Message #20 From:
Stock News Bot Date: November 6, 2006 11:02:00 AM
GFCI News Tree Top Industries, Inc. Announces Majority Shareholder Approval to Complete Merger and Asset Roll-up and $25,000,000 SB-2 Shelf Registration with the SEC
NEW YORK--(BUSINESS WIRE)--Tree Top Industries, Inc. (OTCBB: TTII) announced today that it had
completed the tabulation of the shareholder vote following the October
17, 2006, shareholders meeting in Las Vegas.
David Reichman, Tree Top Industries, Inc. President and CEO, stated, "We
are pleased to announce that a majority of our shareholders have voted
"Yes" to the merger and assets roll-up with Grifco International, Inc.

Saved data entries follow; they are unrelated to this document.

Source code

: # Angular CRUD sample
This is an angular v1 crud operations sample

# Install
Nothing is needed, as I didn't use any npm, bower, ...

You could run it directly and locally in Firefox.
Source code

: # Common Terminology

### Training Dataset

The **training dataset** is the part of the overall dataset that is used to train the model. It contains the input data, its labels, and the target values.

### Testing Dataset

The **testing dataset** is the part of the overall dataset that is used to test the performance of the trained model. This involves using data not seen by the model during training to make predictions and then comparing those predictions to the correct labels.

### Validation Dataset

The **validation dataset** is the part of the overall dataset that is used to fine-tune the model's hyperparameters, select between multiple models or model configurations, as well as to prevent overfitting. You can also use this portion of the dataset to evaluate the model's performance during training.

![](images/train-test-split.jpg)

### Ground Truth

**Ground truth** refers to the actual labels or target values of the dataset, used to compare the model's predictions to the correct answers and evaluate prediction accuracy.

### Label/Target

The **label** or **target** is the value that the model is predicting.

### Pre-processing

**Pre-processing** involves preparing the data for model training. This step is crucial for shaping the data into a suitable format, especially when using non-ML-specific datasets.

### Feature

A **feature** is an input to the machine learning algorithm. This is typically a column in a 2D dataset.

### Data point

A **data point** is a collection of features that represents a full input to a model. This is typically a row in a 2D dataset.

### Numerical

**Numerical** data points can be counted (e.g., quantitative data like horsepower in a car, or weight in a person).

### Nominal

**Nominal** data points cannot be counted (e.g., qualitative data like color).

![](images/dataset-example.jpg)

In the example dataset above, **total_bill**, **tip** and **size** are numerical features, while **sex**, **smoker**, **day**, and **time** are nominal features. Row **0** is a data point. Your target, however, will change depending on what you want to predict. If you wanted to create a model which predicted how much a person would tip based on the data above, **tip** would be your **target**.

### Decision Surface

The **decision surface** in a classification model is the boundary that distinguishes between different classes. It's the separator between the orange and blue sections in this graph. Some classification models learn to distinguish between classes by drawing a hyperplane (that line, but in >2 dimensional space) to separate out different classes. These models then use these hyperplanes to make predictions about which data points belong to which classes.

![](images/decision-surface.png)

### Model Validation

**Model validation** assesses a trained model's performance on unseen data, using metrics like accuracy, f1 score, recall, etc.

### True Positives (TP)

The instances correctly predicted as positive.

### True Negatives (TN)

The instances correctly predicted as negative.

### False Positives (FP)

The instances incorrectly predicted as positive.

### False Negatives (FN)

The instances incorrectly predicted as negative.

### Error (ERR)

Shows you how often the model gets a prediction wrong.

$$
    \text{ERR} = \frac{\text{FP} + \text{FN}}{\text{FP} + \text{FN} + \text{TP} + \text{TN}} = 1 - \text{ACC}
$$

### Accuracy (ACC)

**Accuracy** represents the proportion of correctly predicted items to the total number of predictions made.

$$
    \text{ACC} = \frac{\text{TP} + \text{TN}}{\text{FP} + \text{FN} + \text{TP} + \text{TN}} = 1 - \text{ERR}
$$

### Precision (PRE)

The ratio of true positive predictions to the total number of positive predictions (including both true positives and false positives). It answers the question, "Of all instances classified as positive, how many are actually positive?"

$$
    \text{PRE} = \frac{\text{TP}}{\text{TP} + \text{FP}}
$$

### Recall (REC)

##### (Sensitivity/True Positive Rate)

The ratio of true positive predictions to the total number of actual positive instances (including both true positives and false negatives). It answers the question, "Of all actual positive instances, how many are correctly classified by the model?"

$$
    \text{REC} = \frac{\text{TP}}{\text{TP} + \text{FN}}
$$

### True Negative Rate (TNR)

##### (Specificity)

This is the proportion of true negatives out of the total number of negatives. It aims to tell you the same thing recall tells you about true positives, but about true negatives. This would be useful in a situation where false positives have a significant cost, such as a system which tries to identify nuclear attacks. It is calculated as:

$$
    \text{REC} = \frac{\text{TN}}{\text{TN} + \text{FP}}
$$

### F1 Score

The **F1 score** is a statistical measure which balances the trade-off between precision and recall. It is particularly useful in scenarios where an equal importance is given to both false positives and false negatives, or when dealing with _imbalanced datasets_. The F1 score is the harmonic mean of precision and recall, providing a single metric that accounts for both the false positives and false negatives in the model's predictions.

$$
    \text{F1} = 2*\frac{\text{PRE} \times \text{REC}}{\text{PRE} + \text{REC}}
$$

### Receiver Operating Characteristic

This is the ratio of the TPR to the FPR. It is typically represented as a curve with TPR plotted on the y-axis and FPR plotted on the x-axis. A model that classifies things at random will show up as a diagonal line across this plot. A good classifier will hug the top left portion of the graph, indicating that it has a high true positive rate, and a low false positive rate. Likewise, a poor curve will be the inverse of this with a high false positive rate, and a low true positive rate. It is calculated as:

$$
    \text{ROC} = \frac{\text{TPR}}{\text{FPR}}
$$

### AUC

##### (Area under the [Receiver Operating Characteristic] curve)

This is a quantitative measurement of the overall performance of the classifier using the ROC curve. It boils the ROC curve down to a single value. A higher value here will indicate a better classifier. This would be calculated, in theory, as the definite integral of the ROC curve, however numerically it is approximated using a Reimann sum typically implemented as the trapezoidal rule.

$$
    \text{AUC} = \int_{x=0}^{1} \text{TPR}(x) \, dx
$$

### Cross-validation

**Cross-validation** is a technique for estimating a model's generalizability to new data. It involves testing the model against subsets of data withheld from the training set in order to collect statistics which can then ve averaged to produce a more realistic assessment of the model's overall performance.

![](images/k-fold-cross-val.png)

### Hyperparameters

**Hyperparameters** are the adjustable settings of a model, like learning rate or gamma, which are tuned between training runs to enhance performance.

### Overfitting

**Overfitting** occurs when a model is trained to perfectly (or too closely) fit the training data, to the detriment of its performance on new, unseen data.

(Pink Sheets: GFCI) on the following four agenda items:
Majority Approval 'Yes' to Item 1:
1. To approve an amendment to the Company's Articles of Incorporation
to increase the number of authorized shares of common stock, par
value $.001 from 75,000,000 shares to 350,000,000 shares of common
stock par value $.001 and 50,000,000 preferred shares par value
$.001;
Majority Approval 'Yes' to Item 2:
2. To approve an amendment to the Company's Articles of Incorporation
by changing the name of the Company from 'Tree Top Industries,
Inc.' to 'Universal Energy Holdings, Inc.';
Majority Approval 'Yes' to Item 3:
3. To approve the August 18, 2006, Agreement and Master Plan of Asset
Roll-up and Forward Merger of Subsidiaries Together with Plan of
Reorganization with Universal Energy Resources, Inc. and Grifco
International, Inc. and its affiliated oil and gas sector
businesses through our newly formed merger subsidiary 'Universal
Energy & Services Group, Inc.';
Majority Approval 'Yes' to Item 4:
4. To approve the Company's application for listing on the American
Stock Exchange in 1Q07 or as soon thereafter as we may be
qualified."
Reichman summed up the proceedings, "Now that a majority of our
shareholders have approved our business agenda, our audit team will
begin to complete the necessary financial audits of the roll-up assets
in accordance with the rules and regulations established under Sarbanes
Oxley and the Securities and Exchange Commission.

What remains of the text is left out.